3.労使コミュニケーションの基盤強化と過半数代表者の適正化
第三の視点は、労使協定(36協定など)の締結や就業規則の作成・変更において労働者側の当事者となる「過半数代表者」の適正化です。
過半数労働組合がない事業場において、過半数代表者は極めて重要な役割を担います。しかし、独立行政法人労働政策研究・研修機構の調査(2025年速報値)によると、過半数代表者の選出方法について、「使用者(事業主や会社)が指名した」が13.6%に上り、不適正な選出が依然として残存していることが明らかになりました。また、職位別に見ると、労使協定の締結当事者となれない「工場長、支店長クラス」などの管理監督者が選出されている事例も存在します。

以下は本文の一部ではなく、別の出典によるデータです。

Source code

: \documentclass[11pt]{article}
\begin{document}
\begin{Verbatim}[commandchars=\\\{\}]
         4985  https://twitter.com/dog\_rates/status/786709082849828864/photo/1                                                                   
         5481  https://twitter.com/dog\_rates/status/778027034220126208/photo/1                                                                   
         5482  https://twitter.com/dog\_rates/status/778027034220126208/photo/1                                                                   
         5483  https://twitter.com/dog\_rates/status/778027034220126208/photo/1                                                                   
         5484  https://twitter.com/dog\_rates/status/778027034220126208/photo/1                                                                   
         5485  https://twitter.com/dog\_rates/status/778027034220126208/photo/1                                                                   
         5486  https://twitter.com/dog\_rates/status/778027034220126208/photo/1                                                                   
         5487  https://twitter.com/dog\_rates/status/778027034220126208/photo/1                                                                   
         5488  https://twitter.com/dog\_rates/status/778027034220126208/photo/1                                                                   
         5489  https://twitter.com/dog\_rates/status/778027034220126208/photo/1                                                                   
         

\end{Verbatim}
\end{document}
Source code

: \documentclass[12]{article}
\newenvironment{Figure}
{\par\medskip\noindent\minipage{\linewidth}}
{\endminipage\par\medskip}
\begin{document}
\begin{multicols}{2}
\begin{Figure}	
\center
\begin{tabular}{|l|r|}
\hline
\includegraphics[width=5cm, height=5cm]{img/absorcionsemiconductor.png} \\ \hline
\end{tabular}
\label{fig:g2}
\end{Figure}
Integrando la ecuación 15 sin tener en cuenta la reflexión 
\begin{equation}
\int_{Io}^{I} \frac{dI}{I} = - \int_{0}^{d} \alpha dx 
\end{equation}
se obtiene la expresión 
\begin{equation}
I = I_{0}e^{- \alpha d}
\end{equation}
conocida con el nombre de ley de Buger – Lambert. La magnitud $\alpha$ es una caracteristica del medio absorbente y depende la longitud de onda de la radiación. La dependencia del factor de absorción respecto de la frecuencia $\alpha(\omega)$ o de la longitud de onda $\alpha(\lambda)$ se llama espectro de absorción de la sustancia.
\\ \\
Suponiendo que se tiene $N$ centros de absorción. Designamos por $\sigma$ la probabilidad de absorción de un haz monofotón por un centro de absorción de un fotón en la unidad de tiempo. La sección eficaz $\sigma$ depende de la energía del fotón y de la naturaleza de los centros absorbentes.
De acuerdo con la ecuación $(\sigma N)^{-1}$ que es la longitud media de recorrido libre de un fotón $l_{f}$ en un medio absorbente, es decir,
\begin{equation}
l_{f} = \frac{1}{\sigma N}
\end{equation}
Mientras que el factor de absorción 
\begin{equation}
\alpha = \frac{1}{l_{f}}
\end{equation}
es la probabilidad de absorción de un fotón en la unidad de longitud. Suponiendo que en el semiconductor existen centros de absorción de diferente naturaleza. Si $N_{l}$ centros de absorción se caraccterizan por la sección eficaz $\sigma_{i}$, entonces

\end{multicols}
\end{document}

過半数代表者自身のアンケートでも、活動に対して「非常に負担を感じた」「やや負担を感じた」と回答した割合が合わせて70.9%に上っています。負担の理由として、「労働者の意見が職種や雇用形態によって異なる」「協定内容の是非を判断するための情報が不足している」「会社との協議に対応する時間の確保が難しい」などが挙げられています。
これらを踏まえ、厚労省の審議会では以下の項目を労働基準法上に明記することが議論されています。
適正な選出と役割の明確化
選出手続(投票や挙手など)を法律に規定し、過半数代表者が「事業場の全ての労働者の公正な代表として手続を行うべきこと」を義務付ける。
情報提供と便宜供与
使用者は、事業場内の労働時間の実態などの情報を過半数代表者に提供することや、活動のための便宜供与(事務機器の提供、労働時間内の活動に対する賃金保障など)を行うことを法律上規定する。
不利益取扱いの禁止
過半数代表者であること等を理由とした解雇や降格などの不利益取扱いを禁止する規定を法律へ格上げし、違反した場合は協定が無効になることの明確化を図る。
【実務上の注意点と今後の見通し】
過半数代表者の選出手続が厳格化されれば、これまでのような「形式的な選出」や「会社主導の指名」は完全に違法となり、労使協定自体が無効と判断されるリスクが高まります。企業は、イントラネットでの投票システムの構築など、民主的で透明性の高い選出プロセスを整備するとともに、過半数代表者が職務を遂行するための時間の確保や情報開示を積極的に行う「実質的な労使コミュニケーション」の構築が求められます。
労働基準法改正/厚労省の動向を踏まえた課題解決と今後の見通し
今回の労働基準法改正に向けた厚労省の議論は、連続勤務「最長48日間」の短縮による労働者の健康確保と、裁量労働拡大を含む柔軟な働き方の実現を両立させることを目的としています。法律の改正や施行にはまだ時間がかかりますが、企業は法改正を待つのではなく、現在の労務管理の課題を洗い出し、先回りして対応していくことが重要です。
特に、連続勤務の防止や有給休暇の適切な運用は、従業員の定着率向上や企業の採用力強化にも直結します。また、形骸化しがちな過半数代表者の選出プロセスを適正化し、意義のある労使コミュニケーションを実現することは、組織の風通しを良くし、生産性の向上に寄与します。自社の就業規則や労使協定の内容、勤怠管理の運用ルールを今一度点検し、来るべき労働基準法改正に備えた持続可能な組織づくりを進めていきましょう。